古代マヤにおけるイデオロギーを巡る緊張と対立:メキシコ合衆国におけるエル・パルマ―ル遺跡の事例から |
講師:塚本 憲一郎(日本学術振興会/青山学院大学 特別研究員SPD)
場所:東京外国語大学本郷サテライト
従来、古代文明の権力やイデオロギーの研究対象としては「神殿・宮殿」に着目する研究者が多かったのですが、塚本先生は、共同体のほとんどの住民が関係する「広場」に着目され、メキシコのカンペチェ州にあるエル・パルマール遺跡の発掘によって権力やイデオロギーの生成過程を解明されました。この遺跡は、ティカル、カラクムル、ベカン、リオ・べック等の諸大国に囲まれた地域にあります。
塚本先生は2007年からエル・パルマールを調査しています。中央広場を発掘では、前150年~後250年頃の床を見つけました。後400年~600年には、3.6万人を収容する大広場も設けられ、この時期の大きな社会変化を示しています。

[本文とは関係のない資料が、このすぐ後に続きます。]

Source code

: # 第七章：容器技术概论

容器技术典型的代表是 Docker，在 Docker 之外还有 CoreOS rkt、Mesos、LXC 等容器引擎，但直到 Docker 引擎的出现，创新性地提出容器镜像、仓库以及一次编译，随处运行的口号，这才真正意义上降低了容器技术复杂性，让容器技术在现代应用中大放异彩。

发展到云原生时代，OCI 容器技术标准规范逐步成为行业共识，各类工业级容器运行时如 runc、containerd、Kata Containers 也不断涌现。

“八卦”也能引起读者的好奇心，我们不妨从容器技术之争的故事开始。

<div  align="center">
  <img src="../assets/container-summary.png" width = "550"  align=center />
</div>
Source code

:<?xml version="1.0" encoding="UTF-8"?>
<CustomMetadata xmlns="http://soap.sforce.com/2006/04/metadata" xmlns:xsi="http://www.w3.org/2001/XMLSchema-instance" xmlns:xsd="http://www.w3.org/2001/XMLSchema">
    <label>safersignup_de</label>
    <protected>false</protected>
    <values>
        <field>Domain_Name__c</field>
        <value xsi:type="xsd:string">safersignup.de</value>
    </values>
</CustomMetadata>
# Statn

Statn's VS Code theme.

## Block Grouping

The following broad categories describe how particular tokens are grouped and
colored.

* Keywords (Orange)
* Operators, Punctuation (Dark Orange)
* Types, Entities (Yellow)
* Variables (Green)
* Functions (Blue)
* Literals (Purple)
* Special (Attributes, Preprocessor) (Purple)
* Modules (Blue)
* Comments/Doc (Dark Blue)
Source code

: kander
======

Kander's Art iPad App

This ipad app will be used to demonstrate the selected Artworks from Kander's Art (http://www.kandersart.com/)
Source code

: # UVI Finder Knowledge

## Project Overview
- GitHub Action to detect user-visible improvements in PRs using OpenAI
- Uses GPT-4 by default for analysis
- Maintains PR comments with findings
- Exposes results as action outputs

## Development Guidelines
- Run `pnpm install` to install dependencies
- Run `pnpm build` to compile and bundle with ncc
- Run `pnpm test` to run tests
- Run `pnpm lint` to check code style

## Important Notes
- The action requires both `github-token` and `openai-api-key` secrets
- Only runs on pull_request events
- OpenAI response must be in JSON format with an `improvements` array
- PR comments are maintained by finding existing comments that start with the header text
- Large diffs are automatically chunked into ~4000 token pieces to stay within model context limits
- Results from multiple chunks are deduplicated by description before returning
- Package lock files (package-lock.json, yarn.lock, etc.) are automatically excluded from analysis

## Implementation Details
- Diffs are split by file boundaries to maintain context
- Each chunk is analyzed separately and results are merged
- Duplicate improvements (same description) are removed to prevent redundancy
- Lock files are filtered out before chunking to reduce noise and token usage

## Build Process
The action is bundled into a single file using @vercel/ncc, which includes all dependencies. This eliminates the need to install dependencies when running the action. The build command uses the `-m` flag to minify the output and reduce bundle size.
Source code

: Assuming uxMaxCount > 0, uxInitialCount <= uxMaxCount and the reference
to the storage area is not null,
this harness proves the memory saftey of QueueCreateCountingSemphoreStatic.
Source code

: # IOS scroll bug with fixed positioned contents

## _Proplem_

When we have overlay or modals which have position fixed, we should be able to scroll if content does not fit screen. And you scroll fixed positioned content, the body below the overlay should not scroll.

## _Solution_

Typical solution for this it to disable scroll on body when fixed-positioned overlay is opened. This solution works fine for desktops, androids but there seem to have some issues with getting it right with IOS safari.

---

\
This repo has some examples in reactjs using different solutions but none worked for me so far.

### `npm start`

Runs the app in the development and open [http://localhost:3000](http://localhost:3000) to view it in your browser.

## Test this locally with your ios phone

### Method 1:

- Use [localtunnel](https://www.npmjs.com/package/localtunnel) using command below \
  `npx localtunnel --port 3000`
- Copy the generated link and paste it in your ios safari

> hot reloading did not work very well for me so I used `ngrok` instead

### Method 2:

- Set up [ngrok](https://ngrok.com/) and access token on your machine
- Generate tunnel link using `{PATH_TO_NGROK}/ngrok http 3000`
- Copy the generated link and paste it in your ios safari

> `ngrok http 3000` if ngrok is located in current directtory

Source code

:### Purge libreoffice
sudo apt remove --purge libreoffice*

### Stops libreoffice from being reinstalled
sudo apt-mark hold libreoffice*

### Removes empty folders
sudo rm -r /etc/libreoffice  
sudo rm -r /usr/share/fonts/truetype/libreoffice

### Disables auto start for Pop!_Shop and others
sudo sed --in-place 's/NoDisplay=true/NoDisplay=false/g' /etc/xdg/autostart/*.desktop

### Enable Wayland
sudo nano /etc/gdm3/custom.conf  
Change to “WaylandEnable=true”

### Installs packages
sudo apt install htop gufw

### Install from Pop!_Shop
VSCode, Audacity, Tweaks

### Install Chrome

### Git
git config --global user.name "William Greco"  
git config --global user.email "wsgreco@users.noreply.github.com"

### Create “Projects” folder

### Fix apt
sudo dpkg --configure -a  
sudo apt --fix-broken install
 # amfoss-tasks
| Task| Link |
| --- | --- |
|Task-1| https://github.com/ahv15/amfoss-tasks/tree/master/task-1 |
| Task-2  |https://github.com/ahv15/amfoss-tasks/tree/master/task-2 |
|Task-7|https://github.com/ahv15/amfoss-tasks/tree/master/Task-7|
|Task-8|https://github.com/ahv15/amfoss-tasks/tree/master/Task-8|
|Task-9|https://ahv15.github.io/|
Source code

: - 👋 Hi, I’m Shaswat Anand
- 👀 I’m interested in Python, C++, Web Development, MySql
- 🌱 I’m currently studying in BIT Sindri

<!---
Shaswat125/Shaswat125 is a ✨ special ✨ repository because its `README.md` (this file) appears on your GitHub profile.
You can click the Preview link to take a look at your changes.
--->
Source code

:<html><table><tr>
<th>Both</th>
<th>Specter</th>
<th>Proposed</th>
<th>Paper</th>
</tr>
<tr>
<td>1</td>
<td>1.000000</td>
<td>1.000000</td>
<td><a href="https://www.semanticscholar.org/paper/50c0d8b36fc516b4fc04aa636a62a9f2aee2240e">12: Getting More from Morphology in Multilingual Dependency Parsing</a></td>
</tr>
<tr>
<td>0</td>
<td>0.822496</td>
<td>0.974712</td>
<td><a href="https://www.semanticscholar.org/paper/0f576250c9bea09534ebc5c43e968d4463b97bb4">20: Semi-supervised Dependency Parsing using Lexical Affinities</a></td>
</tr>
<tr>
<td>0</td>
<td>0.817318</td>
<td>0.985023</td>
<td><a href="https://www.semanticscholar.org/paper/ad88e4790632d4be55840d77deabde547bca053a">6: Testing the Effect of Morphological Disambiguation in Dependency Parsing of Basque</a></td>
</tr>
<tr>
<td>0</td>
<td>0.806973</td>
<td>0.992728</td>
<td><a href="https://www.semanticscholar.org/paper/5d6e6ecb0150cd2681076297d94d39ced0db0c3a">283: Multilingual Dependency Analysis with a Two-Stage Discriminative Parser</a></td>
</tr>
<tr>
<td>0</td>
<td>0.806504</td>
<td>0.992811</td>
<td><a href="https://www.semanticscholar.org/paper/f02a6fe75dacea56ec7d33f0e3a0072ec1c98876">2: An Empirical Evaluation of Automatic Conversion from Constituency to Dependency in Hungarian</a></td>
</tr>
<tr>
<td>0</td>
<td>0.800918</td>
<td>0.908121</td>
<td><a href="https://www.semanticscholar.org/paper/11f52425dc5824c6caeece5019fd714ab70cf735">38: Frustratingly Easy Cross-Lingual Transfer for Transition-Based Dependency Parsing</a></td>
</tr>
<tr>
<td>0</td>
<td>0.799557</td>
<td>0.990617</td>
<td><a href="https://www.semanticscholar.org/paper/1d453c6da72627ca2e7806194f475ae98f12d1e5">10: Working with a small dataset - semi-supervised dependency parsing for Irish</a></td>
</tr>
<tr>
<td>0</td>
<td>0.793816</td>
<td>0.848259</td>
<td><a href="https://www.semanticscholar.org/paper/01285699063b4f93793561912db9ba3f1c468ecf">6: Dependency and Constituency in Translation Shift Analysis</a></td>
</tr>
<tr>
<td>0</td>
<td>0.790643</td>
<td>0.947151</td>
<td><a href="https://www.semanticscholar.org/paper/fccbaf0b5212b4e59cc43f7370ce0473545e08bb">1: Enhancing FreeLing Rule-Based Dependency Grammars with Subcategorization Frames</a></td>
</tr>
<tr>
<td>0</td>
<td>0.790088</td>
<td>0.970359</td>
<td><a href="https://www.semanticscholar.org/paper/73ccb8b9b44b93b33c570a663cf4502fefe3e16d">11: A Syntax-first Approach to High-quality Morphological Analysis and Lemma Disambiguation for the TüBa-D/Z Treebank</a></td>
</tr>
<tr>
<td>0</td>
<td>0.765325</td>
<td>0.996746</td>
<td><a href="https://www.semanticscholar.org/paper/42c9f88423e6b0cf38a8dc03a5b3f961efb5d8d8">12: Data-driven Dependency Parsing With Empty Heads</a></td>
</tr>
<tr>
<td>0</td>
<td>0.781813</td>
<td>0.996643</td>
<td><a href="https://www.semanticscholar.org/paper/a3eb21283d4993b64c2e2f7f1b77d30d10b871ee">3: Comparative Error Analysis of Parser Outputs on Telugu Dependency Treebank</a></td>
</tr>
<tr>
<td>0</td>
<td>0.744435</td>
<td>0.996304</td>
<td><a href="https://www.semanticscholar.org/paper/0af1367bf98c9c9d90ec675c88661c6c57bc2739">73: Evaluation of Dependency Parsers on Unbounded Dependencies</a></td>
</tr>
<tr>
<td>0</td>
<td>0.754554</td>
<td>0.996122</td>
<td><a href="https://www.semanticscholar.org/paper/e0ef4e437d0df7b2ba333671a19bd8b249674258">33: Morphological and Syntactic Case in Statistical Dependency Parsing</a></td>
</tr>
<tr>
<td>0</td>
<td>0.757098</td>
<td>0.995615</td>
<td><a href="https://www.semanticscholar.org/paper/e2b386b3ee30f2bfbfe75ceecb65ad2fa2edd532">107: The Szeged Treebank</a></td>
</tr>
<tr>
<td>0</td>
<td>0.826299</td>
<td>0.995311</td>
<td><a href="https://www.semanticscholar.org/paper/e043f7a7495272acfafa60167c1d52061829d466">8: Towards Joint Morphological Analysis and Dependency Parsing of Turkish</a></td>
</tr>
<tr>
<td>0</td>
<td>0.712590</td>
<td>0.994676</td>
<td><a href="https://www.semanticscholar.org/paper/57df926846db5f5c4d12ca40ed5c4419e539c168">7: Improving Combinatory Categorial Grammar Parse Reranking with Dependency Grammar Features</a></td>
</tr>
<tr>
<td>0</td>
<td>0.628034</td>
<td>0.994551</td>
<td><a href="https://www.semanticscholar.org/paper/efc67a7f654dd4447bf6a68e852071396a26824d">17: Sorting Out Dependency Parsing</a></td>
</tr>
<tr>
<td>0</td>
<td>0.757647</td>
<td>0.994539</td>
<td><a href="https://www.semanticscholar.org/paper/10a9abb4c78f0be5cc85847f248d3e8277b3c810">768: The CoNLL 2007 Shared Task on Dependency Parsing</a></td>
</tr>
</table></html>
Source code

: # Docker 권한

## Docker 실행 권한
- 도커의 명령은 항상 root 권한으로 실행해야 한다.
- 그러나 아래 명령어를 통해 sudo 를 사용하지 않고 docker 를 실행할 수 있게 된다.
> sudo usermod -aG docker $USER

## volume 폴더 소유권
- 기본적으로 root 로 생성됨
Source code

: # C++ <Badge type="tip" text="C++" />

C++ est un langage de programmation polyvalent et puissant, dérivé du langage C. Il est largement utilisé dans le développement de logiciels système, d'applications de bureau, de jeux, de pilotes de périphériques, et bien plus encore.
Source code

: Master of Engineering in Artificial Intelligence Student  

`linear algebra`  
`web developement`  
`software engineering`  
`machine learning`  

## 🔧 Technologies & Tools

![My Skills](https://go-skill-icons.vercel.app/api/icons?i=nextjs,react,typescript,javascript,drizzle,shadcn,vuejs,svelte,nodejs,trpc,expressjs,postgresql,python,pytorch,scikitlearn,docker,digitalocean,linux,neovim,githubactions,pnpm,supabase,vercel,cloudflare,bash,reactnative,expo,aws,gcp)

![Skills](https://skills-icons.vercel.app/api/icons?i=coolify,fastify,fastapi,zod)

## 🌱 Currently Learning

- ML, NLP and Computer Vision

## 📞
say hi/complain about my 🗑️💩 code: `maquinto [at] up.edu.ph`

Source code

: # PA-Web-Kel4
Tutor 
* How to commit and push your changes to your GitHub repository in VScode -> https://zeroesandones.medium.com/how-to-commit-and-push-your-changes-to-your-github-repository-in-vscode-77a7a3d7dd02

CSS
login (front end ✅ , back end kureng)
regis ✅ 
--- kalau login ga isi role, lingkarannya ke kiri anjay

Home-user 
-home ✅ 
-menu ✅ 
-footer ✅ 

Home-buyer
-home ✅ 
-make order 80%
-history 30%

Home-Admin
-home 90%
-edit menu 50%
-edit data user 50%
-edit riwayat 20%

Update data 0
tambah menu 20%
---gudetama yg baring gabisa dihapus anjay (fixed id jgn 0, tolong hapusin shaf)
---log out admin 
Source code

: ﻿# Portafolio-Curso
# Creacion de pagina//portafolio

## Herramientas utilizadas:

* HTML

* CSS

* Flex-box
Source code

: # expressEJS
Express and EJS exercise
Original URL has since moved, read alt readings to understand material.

2009年には、中心部から1.3kmにある北周縁部の小さな広場に面した神殿にマヤ文字が刻まれた階段を発見しました。碑文を解読すると、726年9月13日に広場の整備とともに階段が建てられ、その建立者が王ではなくラカム(旗手)貴族の末裔である「アフパチ・ワール」という人物だとわかりました。アフパチ・ワールは自分の出自やコパン王の関係を強調する一方、エル・パルマール王には敬意を示しませんでした。また階段には蛇王朝の紋章も見つかりましたが、アフパチ・ワールとの関係を表す文字は侵食していました。しかし、崩れた階段を復元し、それを広場からどのように見えたのかを検討すると、蛇王朝の紋章は階段の中心軸にあり、それを挟むようにしてコパンとエル・パルマールの紋章が刻まれているのがわかりました。つまり、後の二王朝の同盟は蛇王朝の政治戦略で、広場はその政治戦略に主体的に参加したラカム貴族たちのイデオロギーを広めるために使われたのです。王でもない貴族が碑文の階段を設けたことは、彼らが王朝の中で相当な政治的地位にあったのを示しています。結論として、都市周辺の広場は常に王権を正統化する場所ではなく、王や貴族が権力をせめぎあい、他の都市国家間との関係から生まれたイデオロギーを巡る緊張と対立する多様な政治空間だったのです。